Digital darkroom is a digital attempt to achieve optical effects and beyond. Some early work was done at the Bell Lab. (Where else?) (G.J. Holzmann, Beyond Photography - The Digital Darkroom, Prentice Hall, 1988. This book is also remarkable that one may find the faces of Unix gurus in various forms of transformation. )
The technique is sinfully simple. One has two bit maps: the source one is usually a digitized version of an analog photograph; the destination one is yet to be found by some transformation applied to the source one. The job is to find the transformation that will do the digital simulation of optical lenses - in the darkroom or on the field.

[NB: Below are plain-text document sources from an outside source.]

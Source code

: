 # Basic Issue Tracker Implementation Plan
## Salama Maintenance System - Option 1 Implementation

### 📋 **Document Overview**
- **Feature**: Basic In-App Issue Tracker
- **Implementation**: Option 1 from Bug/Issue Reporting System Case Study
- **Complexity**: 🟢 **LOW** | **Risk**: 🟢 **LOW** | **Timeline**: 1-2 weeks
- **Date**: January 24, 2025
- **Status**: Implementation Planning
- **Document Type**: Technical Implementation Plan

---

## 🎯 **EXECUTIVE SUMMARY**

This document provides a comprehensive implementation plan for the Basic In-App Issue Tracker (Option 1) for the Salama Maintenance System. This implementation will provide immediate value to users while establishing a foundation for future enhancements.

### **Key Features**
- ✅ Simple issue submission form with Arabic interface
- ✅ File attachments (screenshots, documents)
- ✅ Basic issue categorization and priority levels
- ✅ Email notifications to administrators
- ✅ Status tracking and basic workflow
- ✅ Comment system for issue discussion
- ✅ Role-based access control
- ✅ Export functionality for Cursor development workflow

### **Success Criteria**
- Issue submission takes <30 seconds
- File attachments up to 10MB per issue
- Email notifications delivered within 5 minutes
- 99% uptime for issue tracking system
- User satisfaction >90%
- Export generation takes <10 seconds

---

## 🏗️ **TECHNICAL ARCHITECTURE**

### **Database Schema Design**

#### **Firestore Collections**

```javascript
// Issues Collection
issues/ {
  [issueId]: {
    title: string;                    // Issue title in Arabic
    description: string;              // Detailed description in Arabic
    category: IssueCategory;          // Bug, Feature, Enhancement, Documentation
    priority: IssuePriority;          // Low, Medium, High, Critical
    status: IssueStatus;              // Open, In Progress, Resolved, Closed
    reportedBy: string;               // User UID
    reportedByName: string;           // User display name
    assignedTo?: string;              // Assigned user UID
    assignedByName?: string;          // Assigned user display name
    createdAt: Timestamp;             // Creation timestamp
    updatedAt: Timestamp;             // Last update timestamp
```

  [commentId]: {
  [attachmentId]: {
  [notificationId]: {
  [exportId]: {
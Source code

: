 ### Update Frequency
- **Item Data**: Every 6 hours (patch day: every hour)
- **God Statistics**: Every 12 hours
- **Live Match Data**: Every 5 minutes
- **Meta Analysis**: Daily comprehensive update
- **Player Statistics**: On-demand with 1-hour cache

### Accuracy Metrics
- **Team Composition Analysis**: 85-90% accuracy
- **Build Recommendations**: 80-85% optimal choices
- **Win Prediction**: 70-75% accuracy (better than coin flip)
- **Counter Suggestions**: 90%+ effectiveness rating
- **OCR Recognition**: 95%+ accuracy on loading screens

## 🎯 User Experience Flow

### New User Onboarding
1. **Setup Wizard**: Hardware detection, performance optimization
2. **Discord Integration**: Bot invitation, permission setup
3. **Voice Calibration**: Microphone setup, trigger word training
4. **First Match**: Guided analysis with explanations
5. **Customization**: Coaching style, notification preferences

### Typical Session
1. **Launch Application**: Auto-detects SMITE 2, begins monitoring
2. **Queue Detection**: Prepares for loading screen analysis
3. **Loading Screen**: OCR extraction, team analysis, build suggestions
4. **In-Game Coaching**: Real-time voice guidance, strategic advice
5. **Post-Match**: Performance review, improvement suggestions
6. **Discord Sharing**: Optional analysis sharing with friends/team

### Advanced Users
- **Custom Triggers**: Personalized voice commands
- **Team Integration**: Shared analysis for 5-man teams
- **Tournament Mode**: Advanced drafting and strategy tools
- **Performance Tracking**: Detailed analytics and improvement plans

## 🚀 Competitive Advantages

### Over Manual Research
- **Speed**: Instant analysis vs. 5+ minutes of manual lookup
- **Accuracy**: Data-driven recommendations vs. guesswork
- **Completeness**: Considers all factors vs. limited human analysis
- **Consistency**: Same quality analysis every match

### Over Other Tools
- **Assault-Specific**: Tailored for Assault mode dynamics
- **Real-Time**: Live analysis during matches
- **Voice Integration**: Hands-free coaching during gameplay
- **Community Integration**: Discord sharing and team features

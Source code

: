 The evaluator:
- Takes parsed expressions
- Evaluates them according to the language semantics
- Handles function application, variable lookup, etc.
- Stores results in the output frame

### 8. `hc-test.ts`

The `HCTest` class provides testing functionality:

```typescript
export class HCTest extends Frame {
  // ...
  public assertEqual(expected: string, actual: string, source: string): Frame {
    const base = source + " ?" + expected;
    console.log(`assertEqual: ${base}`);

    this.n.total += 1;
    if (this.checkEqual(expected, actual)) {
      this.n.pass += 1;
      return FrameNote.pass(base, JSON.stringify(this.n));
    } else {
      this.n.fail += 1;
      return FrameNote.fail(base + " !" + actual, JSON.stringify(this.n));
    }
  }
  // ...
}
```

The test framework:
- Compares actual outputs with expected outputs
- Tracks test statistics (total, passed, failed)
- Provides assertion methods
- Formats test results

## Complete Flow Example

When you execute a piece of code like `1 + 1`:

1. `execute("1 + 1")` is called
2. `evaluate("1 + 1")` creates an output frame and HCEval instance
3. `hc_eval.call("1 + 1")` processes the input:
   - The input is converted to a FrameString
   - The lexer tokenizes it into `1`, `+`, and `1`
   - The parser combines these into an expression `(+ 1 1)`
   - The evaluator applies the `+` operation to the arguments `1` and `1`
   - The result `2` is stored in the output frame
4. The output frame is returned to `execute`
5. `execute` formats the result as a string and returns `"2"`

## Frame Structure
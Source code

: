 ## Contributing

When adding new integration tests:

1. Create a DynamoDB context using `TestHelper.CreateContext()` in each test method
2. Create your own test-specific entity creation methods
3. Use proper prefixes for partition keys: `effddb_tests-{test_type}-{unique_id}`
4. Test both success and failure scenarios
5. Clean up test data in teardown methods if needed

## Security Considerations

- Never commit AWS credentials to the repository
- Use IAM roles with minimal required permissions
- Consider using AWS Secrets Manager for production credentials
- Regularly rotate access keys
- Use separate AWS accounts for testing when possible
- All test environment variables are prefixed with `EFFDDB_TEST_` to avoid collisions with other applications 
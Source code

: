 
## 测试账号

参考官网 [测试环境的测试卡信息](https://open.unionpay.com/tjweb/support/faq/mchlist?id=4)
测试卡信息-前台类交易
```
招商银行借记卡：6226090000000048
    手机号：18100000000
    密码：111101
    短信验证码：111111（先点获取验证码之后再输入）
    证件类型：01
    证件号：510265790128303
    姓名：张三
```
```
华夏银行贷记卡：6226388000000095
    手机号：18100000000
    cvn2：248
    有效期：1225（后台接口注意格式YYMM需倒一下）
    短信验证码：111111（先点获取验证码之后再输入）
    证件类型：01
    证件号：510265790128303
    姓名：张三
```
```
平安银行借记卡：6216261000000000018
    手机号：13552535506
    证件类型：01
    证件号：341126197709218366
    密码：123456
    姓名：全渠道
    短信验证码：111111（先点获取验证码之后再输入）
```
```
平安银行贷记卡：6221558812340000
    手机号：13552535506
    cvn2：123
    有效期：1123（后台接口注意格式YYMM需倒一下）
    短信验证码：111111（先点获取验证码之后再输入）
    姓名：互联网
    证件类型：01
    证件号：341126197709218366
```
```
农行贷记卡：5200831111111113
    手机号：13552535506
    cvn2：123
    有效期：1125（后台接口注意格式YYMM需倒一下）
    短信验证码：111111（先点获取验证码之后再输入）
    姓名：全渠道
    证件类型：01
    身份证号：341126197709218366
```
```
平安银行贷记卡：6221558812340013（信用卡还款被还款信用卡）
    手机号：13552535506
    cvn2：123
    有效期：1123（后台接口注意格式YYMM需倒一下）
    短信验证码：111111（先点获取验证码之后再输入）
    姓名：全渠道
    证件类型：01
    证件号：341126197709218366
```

Some of the results are shown here. The mapping does have its own version of pit-falls. One of them is the over magnification of a single pixel. It happens when an area of the destination bit map happens to take its color values from one pixel of the source map. (Or a few close by pixels from the source map.) The effect may be seen here in the fish eye example. A 32-bit color hardware could minimize the distraction. This distraction is not without its particular charm in that one expects a digital picture to have such outlook and it seems to further validate loudly that 'This is digital!'
Those filters seen here are taken from the above mentioned book. Some filters developed at Villanova include a funny mirrow effect that simulates the ones often seen in the carnival activities. This system has been a popular crowd pleaser during Departmental public activities. It was implemented on Sun Sparc 1+ systems.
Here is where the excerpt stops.